LaCrosse was established in Wisconsin in 1897 as the La Crosse Rubber Mill in the city of La Crosse. The company became the largest employer in that city in 1930. In 1994, the company acquired Portland, Oregon-based Danner Boots in a merger that was expected to create a company with an annual revenue of $100 million. A month later the company announced plans for an initial public offering (IPO) worth up to $24 million in order to help purchase Danner. At the time, LaCrosse had annual sales of $82 million.

The IPO went ahead in April 1994, raising nearly $18 million with a stock symbol of BOOT. LaCrosse bought footwear maker Lake of the Woods in June 1997 for $6.5 million. Company revenues had grown to $138 million for fiscal year 2000. The company closed its US-based manufacturing for the namesake brand in July 2001, and later that year moved its headquarters to Portland in order to consolidate operations and take advantage of the concentration of shoe companies in the Portland metropolitan area. Later that year, it also reported the first quarterly profit since 1999. In 2010, LaCrosse opened a new factory in Portland for its Danner brand, which helped it earn a contract with the U.S. Department of Defense in September 2011 for making boots for the Marine Corps.

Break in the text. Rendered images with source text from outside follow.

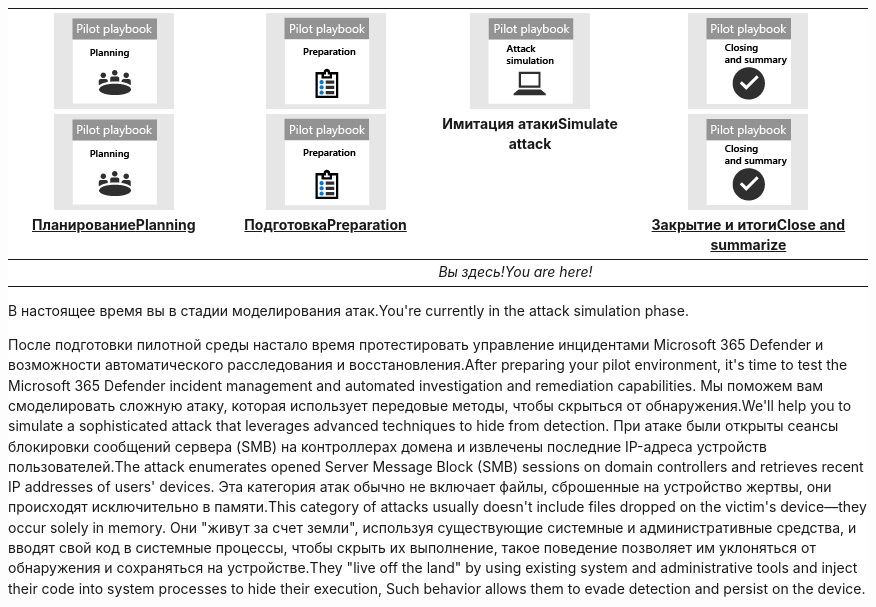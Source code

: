 |<span data-ttu-id="eebb1-105">[![Планирование](../../media/phase-diagrams/1-planning.png)](m365d-pilot-plan.md)</span><span class="sxs-lookup"><span data-stu-id="eebb1-105">[![Planning](../../media/phase-diagrams/1-planning.png)](m365d-pilot-plan.md)</span></span><br/>[<span data-ttu-id="eebb1-106">Планирование</span><span class="sxs-lookup"><span data-stu-id="eebb1-106">Planning</span></span>](m365d-pilot-plan.md)|<span data-ttu-id="eebb1-107">[![Подготовка](../../media/phase-diagrams/2-prepare.png)](prepare-m365d-eval.md)</span><span class="sxs-lookup"><span data-stu-id="eebb1-107">[![Prepare](../../media/phase-diagrams/2-prepare.png)](prepare-m365d-eval.md)</span></span><br/>[<span data-ttu-id="eebb1-108">Подготовка</span><span class="sxs-lookup"><span data-stu-id="eebb1-108">Preparation</span></span>](prepare-m365d-eval.md)|![Имитация атаки](../../media/phase-diagrams/3-simluate.png)<br/><span data-ttu-id="eebb1-110">Имитация атаки</span><span class="sxs-lookup"><span data-stu-id="eebb1-110">Simulate attack</span></span>|<span data-ttu-id="eebb1-111">[![Закрытие и итоги](../../media/phase-diagrams/4-summary.png)](m365d-pilot-close.md)</span><span class="sxs-lookup"><span data-stu-id="eebb1-111">[![Close and summarize](../../media/phase-diagrams/4-summary.png)](m365d-pilot-close.md)</span></span><br/>[<span data-ttu-id="eebb1-112">Закрытие и итоги</span><span class="sxs-lookup"><span data-stu-id="eebb1-112">Close and summarize</span></span>](m365d-pilot-close.md)|
|--|--|--|--|
|||<span data-ttu-id="eebb1-113">*Вы здесь!*</span><span class="sxs-lookup"><span data-stu-id="eebb1-113">*You are here!*</span></span>||

<span data-ttu-id="eebb1-114">В настоящее время вы в стадии моделирования атак.</span><span class="sxs-lookup"><span data-stu-id="eebb1-114">You're currently in the attack simulation phase.</span></span>

<span data-ttu-id="eebb1-115">После подготовки пилотной среды настало время протестировать управление инцидентами Microsoft 365 Defender и возможности автоматического расследования и восстановления.</span><span class="sxs-lookup"><span data-stu-id="eebb1-115">After preparing your pilot environment, it's time to test the Microsoft 365 Defender incident management and automated investigation and remediation capabilities.</span></span> <span data-ttu-id="eebb1-116">Мы поможем вам смоделировать сложную атаку, которая использует передовые методы, чтобы скрыться от обнаружения.</span><span class="sxs-lookup"><span data-stu-id="eebb1-116">We'll help you to simulate a sophisticated attack that leverages advanced techniques to hide from detection.</span></span> <span data-ttu-id="eebb1-117">При атаке были открыты сеансы блокировки сообщений сервера (SMB) на контроллерах домена и извлечены последние IP-адреса устройств пользователей.</span><span class="sxs-lookup"><span data-stu-id="eebb1-117">The attack enumerates opened Server Message Block (SMB) sessions on domain controllers and retrieves recent IP addresses of users' devices.</span></span> <span data-ttu-id="eebb1-118">Эта категория атак обычно не включает файлы, сброшенные на устройство жертвы, они происходят исключительно в памяти.</span><span class="sxs-lookup"><span data-stu-id="eebb1-118">This category of attacks usually doesn't include files dropped on the victim's device—they occur solely in memory.</span></span> <span data-ttu-id="eebb1-119">Они "живут за счет земли", используя существующие системные и административные средства, и вводят свой код в системные процессы, чтобы скрыть их выполнение, такое поведение позволяет им уклоняться от обнаружения и сохраняться на устройстве.</span><span class="sxs-lookup"><span data-stu-id="eebb1-119">They "live off the land" by using existing system and administrative tools and inject their code into system processes to hide their execution, Such behavior allows them to evade detection and persist on the device.</span></span>
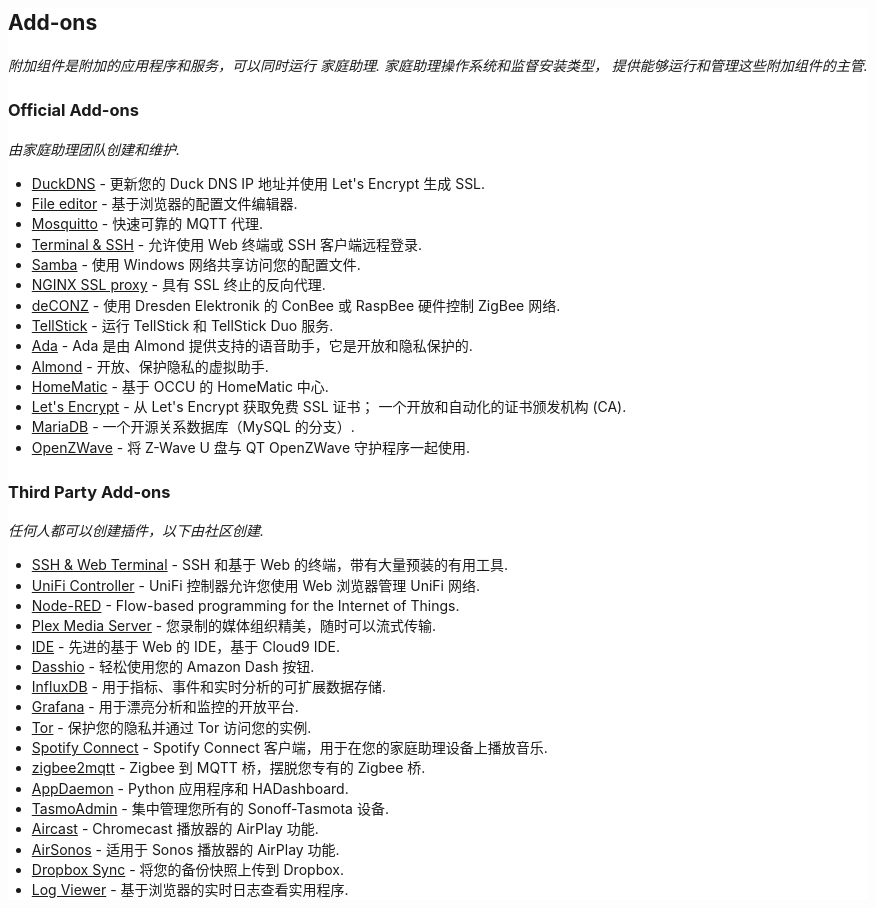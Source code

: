 ## Add-ons

_附加组件是附加的应用程序和服务，可以同时运行
家庭助理. 家庭助理操作系统和监督安装类型，
提供能够运行和管理这些附加组件的主管._

### Official Add-ons

_由家庭助理团队创建和维护._

- [DuckDNS](https://github.com/home-assistant/hassio-addons/blob/master/duckdns/DOCS.md) - 更新您的 Duck DNS IP 地址并使用 Let&#39;s Encrypt 生成 SSL.
- [File editor](https://github.com/home-assistant/hassio-addons/blob/master/configurator/DOCS.md) - 基于浏览器的配置文件编辑器.
- [Mosquitto](https://github.com/home-assistant/hassio-addons/blob/master/mosquitto/DOCS.md) - 快速可靠的 MQTT 代理.
- [Terminal & SSH](https://github.com/home-assistant/hassio-addons/blob/master/ssh/DOCS.md) - 允许使用 Web 终端或 SSH 客户端远程登录.
- [Samba](https://github.com/home-assistant/hassio-addons/blob/master/samba/DOCS.md) - 使用 Windows 网络共享访问您的配置文件.
- [NGINX SSL proxy](https://github.com/home-assistant/hassio-addons/blob/master/nginx_proxy/DOCS.md) - 具有 SSL 终止的反向代理.
- [deCONZ](https://github.com/home-assistant/hassio-addons/blob/master/deconz/DOCS.md) - 使用 Dresden Elektronik 的 ConBee 或 RaspBee 硬件控制 ZigBee 网络.
- [TellStick](https://github.com/home-assistant/hassio-addons/blob/master/tellstick/DOCS.md) - 运行 TellStick 和 TellStick Duo 服务.
- [Ada](https://github.com/home-assistant/hassio-addons/blob/master/ada/DOCS.md) - Ada 是由 Almond 提供支持的语音助手，它是开放和隐私保护的.
- [Almond](https://github.com/home-assistant/hassio-addons/blob/master/almond/DOCS.md) - 开放、保护隐私的虚拟助手.
- [HomeMatic](https://github.com/home-assistant/hassio-addons/blob/master/homematic/DOCS.md) - 基于 OCCU 的 HomeMatic 中心.
- [Let's Encrypt](https://github.com/home-assistant/hassio-addons/blob/master/letsencrypt/DOCS.md)  - 从 Let&#39;s Encrypt 获取免费 SSL 证书； 一个开放和自动化的证书颁发机构 (CA).
- [MariaDB](https://github.com/home-assistant/hassio-addons/blob/master/mariadb/DOCS.md) - 一个开源关系数据库（MySQL 的分支）.
- [OpenZWave](https://github.com/home-assistant/hassio-addons/blob/master/zwave/DOCS.md) - 将 Z-Wave U 盘与 QT OpenZWave 守护程序一起使用.

### Third Party Add-ons

_任何人都可以创建插件，以下由社区创建._

- [SSH & Web Terminal](https://github.com/hassio-addons/addon-ssh) - SSH 和基于 Web 的终端，带有大量预装的有用工具.
- [UniFi Controller](https://github.com/hassio-addons/addon-unifi) - UniFi 控制器允许您使用 Web 浏览器管理 UniFi 网络.
- [Node-RED](https://github.com/hassio-addons/addon-node-red) - Flow-based programming for the Internet of Things.
- [Plex Media Server](https://github.com/hassio-addons/addon-plex) - 您录制的媒体组织精美，随时可以流式传输.
- [IDE](https://github.com/hassio-addons/addon-ide) - 先进的基于 Web 的 IDE，基于 Cloud9 IDE.
- [Dasshio](https://github.com/danimtb/dasshio) - 轻松使用您的 Amazon Dash 按钮.
- [InfluxDB](https://github.com/hassio-addons/addon-influxdb) - 用于指标、事件和实时分析的可扩展数据存储.
- [Grafana](https://github.com/hassio-addons/addon-grafana) - 用于漂亮分析和监控的开放平台.
- [Tor](https://github.com/hassio-addons/addon-tor) - 保护您的隐私并通过 Tor 访问您的实例.
- [Spotify Connect](https://github.com/hassio-addons/addon-spotify-connect) - Spotify Connect 客户端，用于在您的家庭助理设备上播放音乐.
- [zigbee2mqtt](https://github.com/danielwelch/hassio-zigbee2mqtt) - Zigbee 到 MQTT 桥，摆脱您专有的 Zigbee 桥.
- [AppDaemon](https://github.com/hassio-addons/addon-appdaemon) - Python 应用程序和 HADashboard.
- [TasmoAdmin](https://github.com/hassio-addons/addon-tasmoadmin) - 集中管理您所有的 Sonoff-Tasmota 设备.
- [Aircast](https://github.com/hassio-addons/addon-aircast) - Chromecast 播放器的 AirPlay 功能.
- [AirSonos](https://github.com/hassio-addons/addon-airsonos) - 适用于 Sonos 播放器的 AirPlay 功能.
- [Dropbox Sync](https://github.com/danielwelch/hassio-dropbox-sync) - 将您的备份快照上传到 Dropbox.
- [Log Viewer](https://github.com/hassio-addons/addon-log-viewer) - 基于浏览器的实时日志查看实用程序.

In July 2012, ABC-Mart (Japanese: エービーシー・マート) purchased LaCrosse for $20 per share. ABC-Mart, a Tokyo-based retailer, had approximately 800 stores in Japan, Taiwan, and South Korea. LaCrosse hoped to use those distribution channels to expand their brand in Japan where the company's American made boots were popular. At the time of the announcement, LaCrosse had 300 employees in Portland, and no layoffs were expected. The deal was finalized in August, with LaCrosse then becoming a private subsidiary of ABC-Mart/Japan. President and CEO Joseph Schneider then left the company in September 2012.